> **Supplied data**:
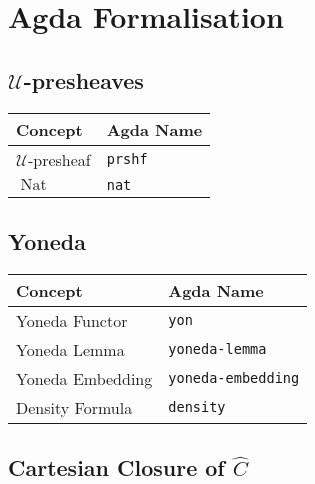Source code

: \documentclass[12pt, parskip, DIV=14]{scrbook}
\newcommand{\Nat}{\operatorname{Nat}}
\begin{document}
\section{Agda Formalisation}

\subsection{$\mathcal{U}$-presheaves}

\begin{center}
\begin{tabular}{ll}
  Concept & Agda Name \\
  \hline
  $\mathcal{U}$-presheaf & \texttt{prshf} \\
  $\Nat$ & \texttt{nat} \\
\end{tabular}
\end{center}

\subsection{Yoneda}

\begin{center}
\begin{tabular}{ll}
  Concept & Agda Name \\
  \hline
  Yoneda Functor & \texttt{yon} \\
  Yoneda Lemma & \texttt{yoneda-lemma} \\
  Yoneda Embedding & \texttt{yoneda-embedding} \\
  Density Formula & \texttt{density} \\
\end{tabular}
\end{center}

\subsection{Cartesian Closure of $\widehat{C}$}
\end{document}
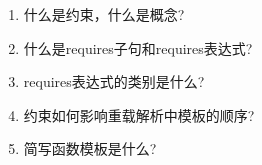 \begin{enumerate}
\item
什么是约束，什么是概念?

\item
什么是requires子句和requires表达式?

\item
requires表达式的类别是什么?

\item
约束如何影响重载解析中模板的顺序?

\item
简写函数模板是什么?
\end{enumerate}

> **How to complete this task**:
Each line in the records above with "texttt" must be returned.

> **Finished exercise**:
  $\mathcal{U}$-presheaf & \texttt{prshf} \\
  $\Nat$ & \texttt{nat} \\
  Yoneda Functor & \texttt{yon} \\
  Yoneda Lemma & \texttt{yoneda-lemma} \\
  Yoneda Embedding & \texttt{yoneda-embedding} \\
  Density Formula & \texttt{density} \\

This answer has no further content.